Four regioisomers of 2-amino-(methoxycarbonyl)-3,4,5,6-tetrahydropyridine (2a-5a) were synthesized as the racemates to evaluate the utility of exocyclic amidines in the development of novel agonists for M1 muscarinic receptors. Of the four regioisomers, only racemic 2-amino-5-(methoxycarbonyl)-3,4,5,6-tetrahydropyridine (4a; CDD-0075-A) displayed high affinity (IC50 = 10 +/- 3.0 microM) and activity at muscarinic receptors coupled to PI metabolism in the rat cortex (260 +/- 4.5% stimulation above basal levels at 100 microM). A series of 2-amino-5-(alkoxycarbonyl)-3,4,5,6-tetrahydropyridines then was synthesized for further evaluation as M1 agonists. Only the propargyl derivative (4d) retained substantial agonist activity (120 +/- 14% at 100 microM) in this series. On the basis of the activity of the 5-(alkoxycarbonyl)-1,4,5,6- tetrahydropyrimidines (1a and 1d) and the 2-amino-5-(alkoxycarbonyl)-3,4,5,6-tetrahydropyridines, the corresponding cyclic guanidine derivatives were synthesized and tested. 2-Amino-5-(methoxycarbonyl)-1,4,5,6-tetrahydropyrimidine (7a) displayed a modest affinity for muscarinic receptors in the CNS (22 +/- 5.3 microM) and an ability to stimulate PI turnover in rat cerebral cortex (81 +/- 16% at 100 microM).
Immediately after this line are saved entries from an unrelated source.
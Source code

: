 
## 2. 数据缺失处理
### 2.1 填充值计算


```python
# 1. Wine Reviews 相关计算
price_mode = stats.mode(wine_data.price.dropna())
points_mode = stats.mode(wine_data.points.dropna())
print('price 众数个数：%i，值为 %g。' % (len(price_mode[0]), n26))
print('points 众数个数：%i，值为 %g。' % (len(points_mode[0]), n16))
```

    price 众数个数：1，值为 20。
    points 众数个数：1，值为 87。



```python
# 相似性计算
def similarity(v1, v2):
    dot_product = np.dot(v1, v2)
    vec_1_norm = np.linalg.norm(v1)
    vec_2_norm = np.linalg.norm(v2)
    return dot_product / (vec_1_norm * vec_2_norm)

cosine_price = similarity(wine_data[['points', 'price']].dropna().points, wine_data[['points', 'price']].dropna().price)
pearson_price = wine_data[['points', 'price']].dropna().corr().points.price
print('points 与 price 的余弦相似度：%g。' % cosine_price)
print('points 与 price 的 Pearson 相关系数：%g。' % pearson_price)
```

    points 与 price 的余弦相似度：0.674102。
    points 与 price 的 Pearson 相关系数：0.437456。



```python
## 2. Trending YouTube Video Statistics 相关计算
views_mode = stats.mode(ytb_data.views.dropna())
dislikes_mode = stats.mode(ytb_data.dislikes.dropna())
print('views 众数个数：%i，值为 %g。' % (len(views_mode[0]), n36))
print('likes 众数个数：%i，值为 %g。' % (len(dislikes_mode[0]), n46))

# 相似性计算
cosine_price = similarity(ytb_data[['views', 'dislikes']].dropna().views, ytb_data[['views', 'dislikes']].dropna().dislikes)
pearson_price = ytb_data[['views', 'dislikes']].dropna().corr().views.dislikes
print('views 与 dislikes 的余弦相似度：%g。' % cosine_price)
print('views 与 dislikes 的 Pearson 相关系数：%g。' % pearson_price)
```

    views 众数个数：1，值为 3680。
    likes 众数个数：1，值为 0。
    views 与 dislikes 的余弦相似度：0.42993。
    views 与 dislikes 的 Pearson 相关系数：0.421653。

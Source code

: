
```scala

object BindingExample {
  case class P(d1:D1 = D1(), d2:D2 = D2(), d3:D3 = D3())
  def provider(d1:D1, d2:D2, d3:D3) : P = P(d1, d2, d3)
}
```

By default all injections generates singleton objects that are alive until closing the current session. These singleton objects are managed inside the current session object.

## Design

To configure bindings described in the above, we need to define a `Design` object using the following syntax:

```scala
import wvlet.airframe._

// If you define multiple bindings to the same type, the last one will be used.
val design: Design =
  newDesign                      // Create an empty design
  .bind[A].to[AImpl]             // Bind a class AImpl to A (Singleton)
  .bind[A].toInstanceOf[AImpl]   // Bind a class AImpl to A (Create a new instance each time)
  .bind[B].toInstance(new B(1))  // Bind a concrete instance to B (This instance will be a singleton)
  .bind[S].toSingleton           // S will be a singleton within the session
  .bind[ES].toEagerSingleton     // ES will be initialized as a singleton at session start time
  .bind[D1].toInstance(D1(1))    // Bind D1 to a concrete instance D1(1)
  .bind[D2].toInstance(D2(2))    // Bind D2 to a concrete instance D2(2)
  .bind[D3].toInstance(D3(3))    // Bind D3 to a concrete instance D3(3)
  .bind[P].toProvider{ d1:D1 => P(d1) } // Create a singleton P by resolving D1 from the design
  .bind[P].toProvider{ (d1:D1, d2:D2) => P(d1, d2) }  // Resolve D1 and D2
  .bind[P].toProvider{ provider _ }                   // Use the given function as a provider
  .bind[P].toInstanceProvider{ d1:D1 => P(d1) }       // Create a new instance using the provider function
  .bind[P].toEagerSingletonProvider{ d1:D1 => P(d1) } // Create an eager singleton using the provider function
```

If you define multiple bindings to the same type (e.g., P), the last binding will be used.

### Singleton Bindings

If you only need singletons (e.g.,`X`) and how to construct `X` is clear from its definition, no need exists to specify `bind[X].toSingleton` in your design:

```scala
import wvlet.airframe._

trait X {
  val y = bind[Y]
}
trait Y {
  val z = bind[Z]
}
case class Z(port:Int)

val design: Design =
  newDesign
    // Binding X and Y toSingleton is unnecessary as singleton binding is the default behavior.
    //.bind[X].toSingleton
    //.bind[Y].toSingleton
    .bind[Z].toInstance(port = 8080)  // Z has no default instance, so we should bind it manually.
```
The propargyl derivative (7d) also had modest binding affinity (31 +/- 15 microM) and high activity (150 +/- 8.5% at 100 microM), as expected based on the activity of propargyl esters of 1,4,5,6-tetrahydropyrimidine and 2-amino-3,4,5,6-tetrahydropyridine. Computational chemical studies revealed five distinct minimum-energy conformations for 1a, (R)-4a, and 7a, and three for 1d, (R)-4d, and 7d, each with a unique orientation of the ester moiety. Each of the five conformations for 1a could be superimposed upon a unique conformer of (R)-4a and 7a, suggesting that the compounds interact with muscarinic receptors in a similar fashion. Taken together, the data indicate the general utility of amidine systems as suitable replacements for the ammonium group of acetylcholine in developing ligands with activity at M1 muscarinic receptors in the central nervous system. Such compounds might be useful in the treatment of patients with Alzheimer's disease.